Kenny under pressure as poll exposes divisions in Fine Gael
Enda Kenny's leadership was yesterday under renewed scrutiny as his failure to connect with voters was once again laid bare in disappointing poll figures.
Fine Gael was described last night by party figures as being "disjointed" and divided between pro and anti-Kenny factions as Mr Kenny struggles to make headway with the public.
And further "rumblings" in the party are predicted if two more opinion polls in the coming days provide further confirmation that Labour has overtaken Fine Gael as the preferred choice of voters to lead the next Government.
One party TD said the fears of those who had wanted to get rid of Mr Kenny last June and replace him with Richard Bruton had been realised.
"People are looking for a leader out there who they feel can take them out of recession. They unfortunately don't see Enda as a man who could do that for them," he said.
The TV3/Millward Brown Lansdowne poll found that Fine Gael's support had fallen to 30pc from 34pc; that just 24pc were satisfied with Mr Kenny's performance as party leader; and that just 19pc of people wanted him to be Taoiseach.
And the Fine Gael TD said that while another coup was out of the question, there would be pressure on Mr Kenny to resign if the party continued to languish behind Labour in the opinion polls.
"Enda has to seriously look at the situation and see if he wants to continue. It's not going to be a coherent party," he said.
Mr Kenny also has the highest dissatisfaction rating of any opposition party leader, with 50pc of people not happy with his performance. Mr Kenny, who was attending the funeral of a party member yesterday, did not comment publicly on the latest opinion poll.

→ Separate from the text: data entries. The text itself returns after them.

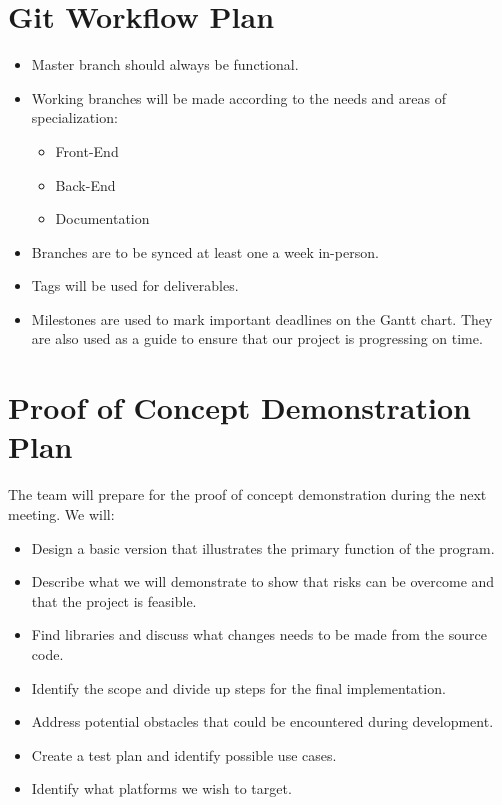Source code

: \documentclass{article}
\begin{document}
\section{Git Workflow Plan}
\begin{itemize}
\item Master branch should always be functional.
\item Working branches will be made according to the needs and areas of specialization:
\begin{itemize}
\item Front-End
\item Back-End
\item Documentation
\end{itemize}

\item Branches are to be synced at least one a week in-person. 
\item Tags will be used for deliverables.

\item Milestones are used to mark important deadlines on the Gantt chart. They are also used as a guide to ensure that our project is progressing on time.

\end{itemize}

\section{Proof of Concept Demonstration Plan}

The team will prepare for the proof of concept demonstration during the next meeting. We will:

\begin{itemize}
\item Design a basic version that illustrates the primary function of the program.
\item Describe what we will demonstrate to show that risks can
be overcome and that the project is feasible.
\item Find libraries and discuss what changes needs to be made from the source code.
\item Identify the scope and divide up steps for the final implementation.
\item Address potential obstacles that could be encountered during development.
\item Create a test plan and identify possible use cases.
\item Identify what platforms we wish to target.

\end{itemize}
\end{document}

Fine Gael Senator Paul Bradford said everyone in the party "from the newest member to the leader" had to work to ensure it was the biggest member of a future coalition Government.

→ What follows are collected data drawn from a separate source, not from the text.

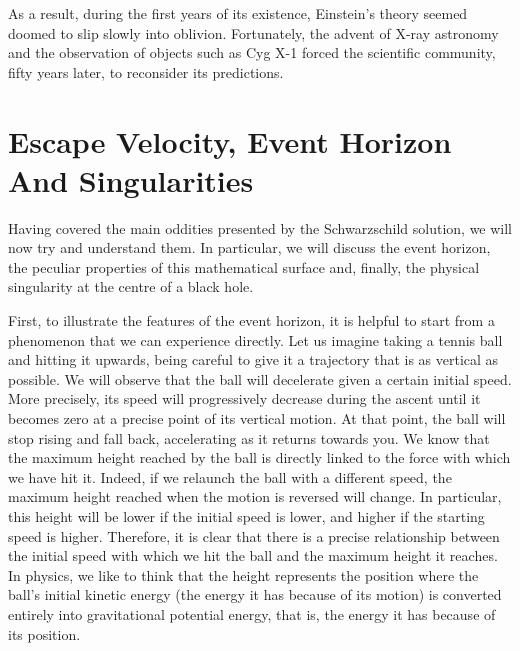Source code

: As a result, during the first years of its existence, Einstein's theory seemed doomed to
slip slowly into oblivion. Fortunately, the advent of X-ray astronomy
and the observation of objects such as Cyg X-1 forced the scientific
community, fifty years later, to reconsider its predictions.

\section{Escape Velocity, Event Horizon And Singularities}\label{sec:06-escape}

Having covered the main oddities presented by the Schwarzschild solution, we will now
try and understand them. In particular, we will discuss the event horizon, the peculiar
properties of this mathematical surface and, finally, the physical
singularity at the centre of a black hole.

First, to illustrate the features of the event horizon, it is helpful
to start from a phenomenon that we can experience directly. Let us imagine taking a
tennis ball and hitting it upwards, being careful to give it a trajectory that is as
vertical as possible. We will observe that the ball will decelerate given a certain
initial speed. More precisely, its speed will progressively decrease during the ascent
until it becomes zero at a precise point of its vertical motion. At that point, the ball
will stop rising and fall back, accelerating as it returns towards you. We know that the
maximum height reached by the ball is directly linked to the force with which we have
hit it. Indeed, if we relaunch the ball with a different speed, the maximum height
reached when the motion is reversed will change. In particular, this height will be
lower if the initial speed is lower, and higher if the starting speed is higher.
Therefore, it is clear that there is a precise relationship between the initial speed
with which we hit the ball and the maximum height it reaches. In physics, we like to
think that the height represents the position where the ball's initial kinetic energy
(the energy it has because of its motion) is converted entirely into gravitational
potential energy, that is, the energy it has because of its position.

"This is an unprecedented electoral opportunity for Fine Gael and we will not, or cannot, be satisfied with the runner-up position or the silver medal position," he said.
There is concern in Fine Gael that Mr Kenny is failing to match Labour leader Eamon Gilmore in gaining support for his party through media and Dail performances.
Another party TD said yesterday that Mr Gilmore was the best at expressing the public's anger whereas Mr Kenny had a "chairman's style" instead of being a "pop-star politician".
But senior party figures said yesterday they were "stuck" with Mr Kenny and believe it would be catastrophic to attempt another coup on Mr Kenny's position. One TD said there would be "no more of that sh*te".
Fine Gael deputy leader James Reilly said the party would be looking to the future after the "rough summer" it had experienced.
"No more than Munster and Leinster meet and tear lumps out of each other, and then join up to play for Ireland as a team and they win. That's what we intend to do for Ireland," he said.
Party dissidents are hoping for a grassroots uprising among Fine Gael members which will force middle-ground Fine Gael TDs to encourge Mr Kenny's departure. But this is seen as a long shot within the party.
Fine Gael education spokesman Fergus O'Dowd yesterday ruled out any more "upheaval" in Fine Gael.
"The only upheaval will be at the ballot box when Fianna Fail are turfed out of office," he said.